#### SUPPLIED RECORDS

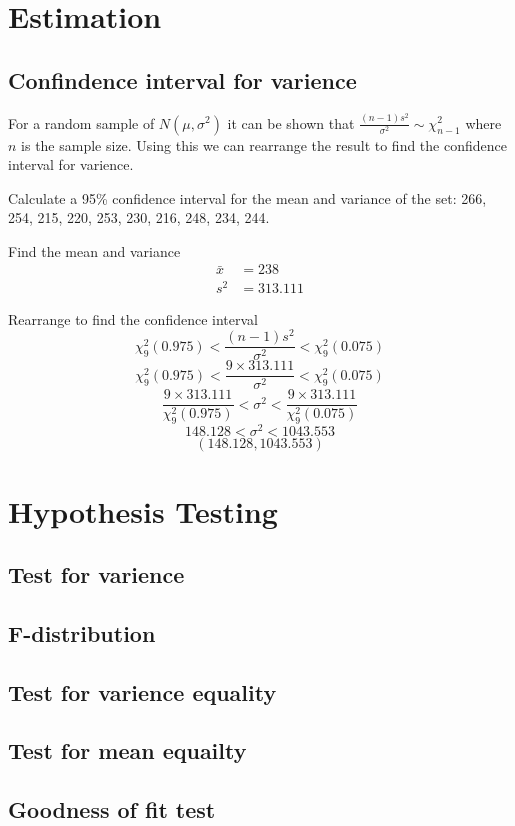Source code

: \newpage
\section{Estimation}

    \newpage
    \subsection{Confindence interval for varience}
        For a random sample of $N(\mu, \sigma^2)$ it can be shown that $\displaystyle\frac{(n-1)s^2}{\sigma^2} \sim \chi^2_{n-1}$ where $n$ is the sample size. Using this we can rearrange the result to find the confidence interval for varience.

        \begin{example}
        {
            Calculate a 95\% confidence interval for the mean and variance of the set: 266, 254, 215, 220, 253, 230, 216, 248, 234, 244.
        }

        \begin{step}{Find the mean and variance}
        \begin{align*}
        \bar{x} &= 238 \\
        s^2 &= 313.111
        \end{align*}
        \end{step}

        \begin{step}{Rearrange to find the confidence interval}
        $$\chi^2_9(0.975) < \frac{(n-1)s^2}{\sigma^2} < \chi^2_9(0.075)$$
        $$\chi^2_9(0.975) < \frac{9 \times 313.111}{\sigma^2} < \chi^2_9(0.075)$$
        $$\frac{9 \times 313.111}{\chi^2_9(0.975)} < \sigma^2 < \frac{9 \times 313.111}{\chi^2_9(0.075)}$$
        $$148.128 < \sigma^2 < 1043.553$$
        $$(148.128, 1043.553)$$
        \end{step}

        \end{example}

\newpage
\section{Hypothesis Testing}

    \newpage
    \subsection{Test for varience}
    
    \newpage
    \subsection{F-distribution}
    
    \newpage
    \subsection{Test for varience equality}
    
    \newpage
    \subsection{Test for mean equailty}
    
    \newpage
    \subsection{Goodness of fit test}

########

◆ **WHAT THIS TASK INVOLVES**
In the answer, the entries must appear exactly as above, without the images.

◆ **TASK SOLUTION**
Source code

: \newpage
\section{Estimation}

    \newpage
    \subsection{Confindence interval for varience}
        For a random sample of $N(\mu, \sigma^2)$ it can be shown that $\displaystyle\frac{(n-1)s^2}{\sigma^2} \sim \chi^2_{n-1}$ where $n$ is the sample size. Using this we can rearrange the result to find the confidence interval for varience.

        \begin{example}
        {
            Calculate a 95\% confidence interval for the mean and variance of the set: 266, 254, 215, 220, 253, 230, 216, 248, 234, 244.
        }

        \begin{step}{Find the mean and variance}
        \begin{align*}
        \bar{x} &= 238 \\
        s^2 &= 313.111
        \end{align*}
        \end{step}

        \begin{step}{Rearrange to find the confidence interval}
        $$\chi^2_9(0.975) < \frac{(n-1)s^2}{\sigma^2} < \chi^2_9(0.075)$$
        $$\chi^2_9(0.975) < \frac{9 \times 313.111}{\sigma^2} < \chi^2_9(0.075)$$
        $$\frac{9 \times 313.111}{\chi^2_9(0.975)} < \sigma^2 < \frac{9 \times 313.111}{\chi^2_9(0.075)}$$
        $$148.128 < \sigma^2 < 1043.553$$
        $$(148.128, 1043.553)$$
        \end{step}

        \end{example}

\newpage
\section{Hypothesis Testing}

    \newpage
    \subsection{Test for varience}
    
    \newpage
    \subsection{F-distribution}
    
    \newpage
    \subsection{Test for varience equality}
    
    \newpage
    \subsection{Test for mean equailty}
    
    \newpage
    \subsection{Goodness of fit test}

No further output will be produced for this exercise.